Radiomic Features of Kidney Magnetic Resonance Imaging (MRI) to Characterize CKD and Progressive CKD

Session Information

Category: CKD (Non-Dialysis)

  • 2202 CKD (Non-Dialysis): Clinical‚ Outcomes‚ and Trials

Authors

  • Leidner, Alexander S., Northwestern University Feinberg School of Medicine, Chicago, Illinois, United States
  • Li, Luping, NorthShore University HealthSystem, Evanston, Illinois, United States
  • Wilt, Emily, NorthShore University HealthSystem, Evanston, Illinois, United States
  • Sprague, Stuart Michael, NorthShore University HealthSystem, Evanston, Illinois, United States
  • Rusinek, Henry, NYU Langone Health, New York, New York, United States
  • Srivastava, Anand, Northwestern University Feinberg School of Medicine, Chicago, Illinois, United States
  • Prasad, Pottumarthi V., NorthShore University HealthSystem, Evanston, Illinois, United States
Background

CKD represents a wide-spectrum of conditions with varying etiologies, manifestations and rates of progression. Application of radiomics, objective numerical representations of image texture, on MRI has potential to non-invasively identify disease features through evaluation of spatial heterogeneity. However, there is limited data on the application of kidney MRI-based radiomics in individuals with CKD.

Methods

We generated radiomic features from arterial spin labeling (ASL)-derived cortical blood flow (BF), blood oxygenation level dependent (BOLD)-derived relaxation rate (R2*), and diffusion-weighted (DW)-derived apparent diffusion coefficient (ADC) maps on 9 healthy and 24 individuals with diabetic CKD (eGFR <60 ml/min/1.73m2). FireVoxel was used to calculate 54 radiomic features of the kidney cortex. Spearman correlations were calculated between features. Logistic regression models of radiomics and clinical variables were used to classify (1) CKD and (2) rapidly progressive CKD (eGFR decline >3 ml/min/1.73m2/year). Forward stepwise regression was based on area under the receiver operating characteristic curve (AUC) changes.

Results

The best model in predicting CKD used the ASL-derived mean BF value had an AUC of 1.0. The best model to predict rapidly progressive CKD included ASL-derived BF and BOLD-derived R2* parameters with an AUC of 1.0 (Figure 1a).
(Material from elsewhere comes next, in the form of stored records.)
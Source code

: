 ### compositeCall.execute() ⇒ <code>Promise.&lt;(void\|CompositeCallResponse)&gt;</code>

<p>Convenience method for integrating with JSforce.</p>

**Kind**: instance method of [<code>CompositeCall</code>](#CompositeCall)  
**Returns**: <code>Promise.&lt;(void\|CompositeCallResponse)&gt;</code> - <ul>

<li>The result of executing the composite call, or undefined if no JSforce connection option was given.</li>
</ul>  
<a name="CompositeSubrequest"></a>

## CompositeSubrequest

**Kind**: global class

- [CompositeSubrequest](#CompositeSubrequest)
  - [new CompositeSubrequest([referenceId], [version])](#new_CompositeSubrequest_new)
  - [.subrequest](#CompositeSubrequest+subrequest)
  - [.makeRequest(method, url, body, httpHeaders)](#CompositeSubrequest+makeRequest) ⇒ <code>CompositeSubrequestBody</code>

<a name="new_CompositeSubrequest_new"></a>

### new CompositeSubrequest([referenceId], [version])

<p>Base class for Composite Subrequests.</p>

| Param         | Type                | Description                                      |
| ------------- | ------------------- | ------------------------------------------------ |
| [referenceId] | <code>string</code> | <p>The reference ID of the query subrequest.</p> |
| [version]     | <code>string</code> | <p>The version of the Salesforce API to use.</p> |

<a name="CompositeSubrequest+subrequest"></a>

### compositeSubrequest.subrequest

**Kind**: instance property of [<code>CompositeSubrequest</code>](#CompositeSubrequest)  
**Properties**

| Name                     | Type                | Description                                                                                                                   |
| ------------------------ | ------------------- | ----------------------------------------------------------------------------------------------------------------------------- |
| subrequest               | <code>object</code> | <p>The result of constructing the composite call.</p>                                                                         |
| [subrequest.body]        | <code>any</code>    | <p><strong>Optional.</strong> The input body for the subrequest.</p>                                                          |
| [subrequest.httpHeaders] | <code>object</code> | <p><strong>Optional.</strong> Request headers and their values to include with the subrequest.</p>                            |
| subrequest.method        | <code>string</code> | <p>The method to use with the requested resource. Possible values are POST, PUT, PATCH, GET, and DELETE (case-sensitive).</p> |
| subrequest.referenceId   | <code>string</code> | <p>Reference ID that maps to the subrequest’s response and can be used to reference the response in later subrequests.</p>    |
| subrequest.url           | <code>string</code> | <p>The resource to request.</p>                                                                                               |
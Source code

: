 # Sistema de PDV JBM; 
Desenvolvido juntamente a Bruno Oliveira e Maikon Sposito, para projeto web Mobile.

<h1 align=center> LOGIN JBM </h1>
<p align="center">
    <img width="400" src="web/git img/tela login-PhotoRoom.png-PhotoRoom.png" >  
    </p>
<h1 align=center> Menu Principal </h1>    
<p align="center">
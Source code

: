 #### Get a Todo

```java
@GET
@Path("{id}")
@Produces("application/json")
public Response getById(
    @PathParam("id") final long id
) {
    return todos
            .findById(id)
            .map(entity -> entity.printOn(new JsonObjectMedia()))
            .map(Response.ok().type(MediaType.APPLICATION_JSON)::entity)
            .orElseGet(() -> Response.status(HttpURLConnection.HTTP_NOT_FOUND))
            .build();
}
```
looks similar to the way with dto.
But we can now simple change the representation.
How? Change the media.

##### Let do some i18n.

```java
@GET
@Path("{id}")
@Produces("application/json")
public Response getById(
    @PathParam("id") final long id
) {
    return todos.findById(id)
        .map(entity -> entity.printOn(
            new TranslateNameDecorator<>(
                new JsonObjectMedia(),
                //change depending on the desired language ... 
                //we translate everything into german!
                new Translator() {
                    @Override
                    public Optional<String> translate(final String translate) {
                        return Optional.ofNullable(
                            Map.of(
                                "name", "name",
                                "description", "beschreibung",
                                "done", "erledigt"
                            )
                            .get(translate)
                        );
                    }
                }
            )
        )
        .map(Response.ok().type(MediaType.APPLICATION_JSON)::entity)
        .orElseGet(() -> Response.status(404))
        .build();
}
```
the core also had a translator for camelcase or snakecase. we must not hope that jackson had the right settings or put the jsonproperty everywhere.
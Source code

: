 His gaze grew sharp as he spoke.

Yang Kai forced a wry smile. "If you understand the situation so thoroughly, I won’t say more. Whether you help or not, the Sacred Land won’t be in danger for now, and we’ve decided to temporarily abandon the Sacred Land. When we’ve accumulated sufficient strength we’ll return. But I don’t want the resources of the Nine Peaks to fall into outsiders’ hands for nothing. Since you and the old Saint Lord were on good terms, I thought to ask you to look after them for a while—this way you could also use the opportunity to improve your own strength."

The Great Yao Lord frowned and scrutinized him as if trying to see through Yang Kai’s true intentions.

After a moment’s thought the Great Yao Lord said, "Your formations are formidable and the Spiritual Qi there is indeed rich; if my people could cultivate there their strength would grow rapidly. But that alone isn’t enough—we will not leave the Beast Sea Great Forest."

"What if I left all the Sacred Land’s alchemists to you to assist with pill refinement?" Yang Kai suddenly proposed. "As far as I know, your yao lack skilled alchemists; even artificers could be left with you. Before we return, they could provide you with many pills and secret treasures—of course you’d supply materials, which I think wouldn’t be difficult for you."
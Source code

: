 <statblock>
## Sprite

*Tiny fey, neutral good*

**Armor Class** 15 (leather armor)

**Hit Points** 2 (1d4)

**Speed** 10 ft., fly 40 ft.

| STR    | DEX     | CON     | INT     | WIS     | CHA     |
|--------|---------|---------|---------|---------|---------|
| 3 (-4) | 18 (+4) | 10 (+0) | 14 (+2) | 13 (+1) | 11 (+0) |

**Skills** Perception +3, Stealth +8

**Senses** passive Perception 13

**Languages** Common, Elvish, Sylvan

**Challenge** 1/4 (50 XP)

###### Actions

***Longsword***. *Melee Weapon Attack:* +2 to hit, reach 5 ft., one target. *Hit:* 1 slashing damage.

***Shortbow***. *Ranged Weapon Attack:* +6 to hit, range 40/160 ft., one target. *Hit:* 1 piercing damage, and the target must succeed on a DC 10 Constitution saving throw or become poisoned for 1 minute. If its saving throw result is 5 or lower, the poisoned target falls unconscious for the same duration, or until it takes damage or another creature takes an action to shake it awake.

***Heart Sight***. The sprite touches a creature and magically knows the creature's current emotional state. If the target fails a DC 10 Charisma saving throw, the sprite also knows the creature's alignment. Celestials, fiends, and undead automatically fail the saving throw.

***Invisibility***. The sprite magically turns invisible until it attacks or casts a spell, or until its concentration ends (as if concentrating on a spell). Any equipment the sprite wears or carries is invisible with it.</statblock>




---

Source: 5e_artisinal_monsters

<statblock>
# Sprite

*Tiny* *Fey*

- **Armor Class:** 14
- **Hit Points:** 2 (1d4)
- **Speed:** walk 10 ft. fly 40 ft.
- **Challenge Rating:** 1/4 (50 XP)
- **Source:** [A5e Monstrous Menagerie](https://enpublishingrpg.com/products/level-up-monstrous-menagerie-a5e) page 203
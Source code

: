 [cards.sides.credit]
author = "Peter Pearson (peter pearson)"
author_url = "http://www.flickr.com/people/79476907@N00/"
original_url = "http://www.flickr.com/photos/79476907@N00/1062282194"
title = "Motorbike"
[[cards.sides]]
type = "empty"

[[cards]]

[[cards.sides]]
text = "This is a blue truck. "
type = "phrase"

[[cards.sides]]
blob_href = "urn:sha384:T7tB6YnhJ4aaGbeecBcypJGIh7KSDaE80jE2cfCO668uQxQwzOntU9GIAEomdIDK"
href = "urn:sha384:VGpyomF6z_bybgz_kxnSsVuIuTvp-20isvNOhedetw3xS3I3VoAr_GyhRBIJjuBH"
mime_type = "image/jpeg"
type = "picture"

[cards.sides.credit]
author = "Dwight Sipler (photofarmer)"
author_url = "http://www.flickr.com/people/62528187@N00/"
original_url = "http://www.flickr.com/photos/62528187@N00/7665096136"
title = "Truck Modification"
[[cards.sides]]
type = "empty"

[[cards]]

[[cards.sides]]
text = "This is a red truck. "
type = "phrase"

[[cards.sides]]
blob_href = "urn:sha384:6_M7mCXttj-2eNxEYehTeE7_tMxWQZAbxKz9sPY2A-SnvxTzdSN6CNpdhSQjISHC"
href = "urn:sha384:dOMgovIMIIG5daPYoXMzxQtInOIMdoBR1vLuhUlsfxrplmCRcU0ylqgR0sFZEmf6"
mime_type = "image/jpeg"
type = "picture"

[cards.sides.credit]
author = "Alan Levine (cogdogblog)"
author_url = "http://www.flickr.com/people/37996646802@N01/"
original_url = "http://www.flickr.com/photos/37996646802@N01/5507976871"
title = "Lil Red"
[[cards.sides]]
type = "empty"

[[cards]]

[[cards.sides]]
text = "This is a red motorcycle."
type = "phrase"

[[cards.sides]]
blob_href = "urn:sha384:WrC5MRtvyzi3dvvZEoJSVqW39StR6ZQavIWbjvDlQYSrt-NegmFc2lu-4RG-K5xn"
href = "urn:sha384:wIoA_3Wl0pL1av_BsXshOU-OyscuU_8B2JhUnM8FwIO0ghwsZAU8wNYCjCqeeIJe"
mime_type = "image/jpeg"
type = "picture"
Model parameters were significantly correlated with the presence of CKD, eGFR, eGFR slope, and urine protein excretion (Figure 1b).

Conclusion

These preliminary results show the potential of MRI radiomics as a non-invasive diagnostic tool in phenotyping CKD. These results require validation in future larger studies with heterogeneous CKD etiologies.

Funding

  • NIDDK Support